“OF ALL the images that make up our world, animal images are particularly buried inside us,” Corvallis essayist Elena Passarello writes in her new collection, Animals Strike Curious Poses. “We feel the pull of them before we know to name them, or how to even fully see them.”

Passarello, who will be reading at Mother Foucault’s Prince Party this week, made her debut with the 2012 collection Let Me Clear My Throat, an adventurous and surprising journey through the possibilities of the human voice. For her follow-up, out later this month on Sarabande Books, she turns her attention toward animals, particularly those that have been, at least in the human world, famous.

From a sketch of a rhinoceros that created a cultural mythology, to a sitcom horse trained to move its lips on cue, to a wild goat that begins the de-extinction craze, the book’s 16 essays look at the odd ways we as humans have expressed our pull toward animals throughout history. Packed with an assortment of facts, myths, and unexpected connections, each of the book’s essays is a deeply researched ride that presents an almost staggering amount of information.
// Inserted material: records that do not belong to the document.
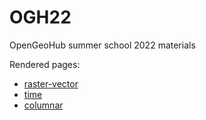 # OGH22
OpenGeoHub summer school 2022 materials

Rendered pages:

* [raster-vector](https://edzer.github.io/OGH22/rv.html)
* [time](https://edzer.github.io/OGH22/time.html)
* [columnar](https://edzer.github.io/OGH22/columnar.html)

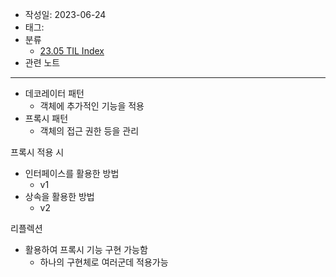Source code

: - 작성일: 2023-06-24
- 태그: 
- 분류
    - [23.05 TIL Index](23.05%20TIL%20Index.md)
- 관련 노트

---

- 데코레이터 패턴
    - 객체에 추가적인 기능을 적용
- 프록시 패턴
    - 객체의 접근 권한 등을 관리

프록시 적용 시

- 인터페이스를 활용한 방법
    - v1
- 상속을 활용한 방법
    - v2


리플렉션
- 활용하여 프록시 기능 구현 가능함
    - 하나의 구현체로 여러군데 적용가능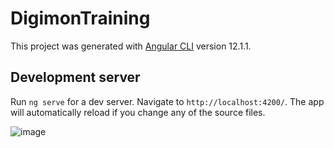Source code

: # DigimonTraining

This project was generated with [Angular CLI](https://github.com/angular/angular-cli) version 12.1.1.

## Development server

Run `ng serve` for a dev server. Navigate to `http://localhost:4200/`. The app will automatically reload if you change any of the source files.

![image](https://user-images.githubusercontent.com/48831753/138566785-b0584420-a8da-4b0e-8bc7-0c9ac392ce27.png)



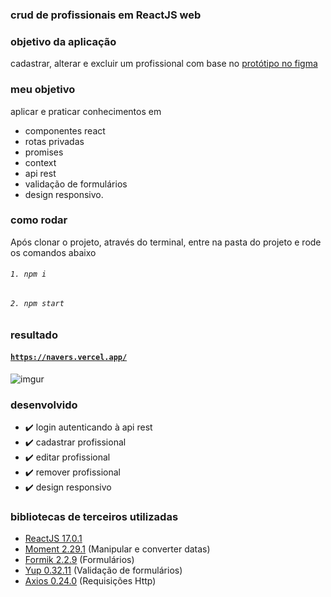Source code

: ### crud de profissionais em ReactJS web

### objetivo da aplicação
cadastrar, alterar e excluir um profissional com base no 
<a href="https://www.figma.com/file/II8UDFm2uJFZaD0FOPcinP/Teste-Front-End?node-id=0%3A1" target="_blank">protótipo no figma</a>

### meu objetivo
aplicar e praticar conhecimentos em 
* componentes react
* rotas privadas
* promises
* context
* api rest
* validação de formulários
* design responsivo. 

### como rodar
Após clonar o projeto, através do terminal, entre na pasta do projeto e rode os comandos abaixo
###### `1. npm i`
###### `2. npm start`

### resultado
#### <a href="https://navers.vercel.app/" target="_blank">`https://navers.vercel.app/`</a>

![imgur](https://i.imgur.com/NGCdO11.gif)
 
### desenvolvido
* ✔️ login autenticando à api rest
* ✔️ cadastrar profissional
* ✔️ editar profissional
* ✔️ remover profissional
* ✔️ design responsivo

### bibliotecas de terceiros utilizadas
* <a href="https://reactjs.org/" about="_blank">ReactJS 17.0.1</a>
* <a href="https://momentjs.com/" about="_blank">Moment 2.29.1</a> (Manipular e converter datas)
* <a href="https://formik.org/" about="_blank">Formik 2.2.9</a> (Formulários)
* <a href="https://www.npmjs.com/package/yup" about="_blank">Yup 0.32.11</a> (Validação de formulários)
* <a href="https://axios-http.com/" about="_blank">Axios 0.24.0</a> (Requisições Http)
But the essays are also highly playful, never taking themselves too seriously. In a number of them, Passarello takes some bold chances with form: She fills in the lost sections of a famous cat poem, builds an essay out of a gorilla’s sign language vocabulary, and tells the story of a crocodile inside an Australian student workbook.

And in many of the pieces, Passarello speculates on the history that wasn’t recorded, the parts we can never know. She imagines a prehistoric mammoth hunt, recreates the working relationship between Mozart and his pet starling, and—in the book’s most gloriously absurd moment—delves into a tortoise’s unrequited love for Charles Darwin.
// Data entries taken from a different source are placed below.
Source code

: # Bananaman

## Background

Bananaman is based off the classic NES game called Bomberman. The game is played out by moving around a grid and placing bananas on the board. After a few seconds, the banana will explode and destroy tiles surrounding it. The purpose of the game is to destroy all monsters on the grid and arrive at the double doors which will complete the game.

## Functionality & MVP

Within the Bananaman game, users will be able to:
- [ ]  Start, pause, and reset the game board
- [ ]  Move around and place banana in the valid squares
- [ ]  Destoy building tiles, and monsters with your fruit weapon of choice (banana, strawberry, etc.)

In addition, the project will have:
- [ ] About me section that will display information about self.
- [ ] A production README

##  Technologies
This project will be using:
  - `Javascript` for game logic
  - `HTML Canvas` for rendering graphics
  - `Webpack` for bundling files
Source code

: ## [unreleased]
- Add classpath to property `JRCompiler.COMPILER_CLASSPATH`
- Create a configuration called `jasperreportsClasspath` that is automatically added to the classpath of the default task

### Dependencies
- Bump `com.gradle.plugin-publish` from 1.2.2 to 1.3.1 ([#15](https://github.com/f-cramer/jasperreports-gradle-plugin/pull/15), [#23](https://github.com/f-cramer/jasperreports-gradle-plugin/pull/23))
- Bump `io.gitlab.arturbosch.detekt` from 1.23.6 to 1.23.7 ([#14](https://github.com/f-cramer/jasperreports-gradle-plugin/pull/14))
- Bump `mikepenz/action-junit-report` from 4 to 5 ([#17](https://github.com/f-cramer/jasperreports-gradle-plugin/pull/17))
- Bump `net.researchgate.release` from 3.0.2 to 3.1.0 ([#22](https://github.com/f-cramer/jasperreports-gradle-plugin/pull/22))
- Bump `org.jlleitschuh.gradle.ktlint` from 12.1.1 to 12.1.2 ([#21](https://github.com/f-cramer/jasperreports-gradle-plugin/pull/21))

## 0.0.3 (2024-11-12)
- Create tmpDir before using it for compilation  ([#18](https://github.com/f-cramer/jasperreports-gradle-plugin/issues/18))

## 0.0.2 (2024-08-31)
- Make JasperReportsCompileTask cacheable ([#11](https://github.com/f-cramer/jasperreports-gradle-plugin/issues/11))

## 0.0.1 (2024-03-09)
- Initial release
Throughout, Passarello works as a sort of critical ringmaster, announcing both the sideshow act and our short-sighted desire for it. She entertains as she exhibits our missteps, and points to the ways we project onto—and define ourselves in relation to—animals. In an essay about the most famous bear in the London’s Elizabethan-era “beargarden,” she considers the animal’s spectators. “What did they see?” she writes. “They saw themselves, of course.”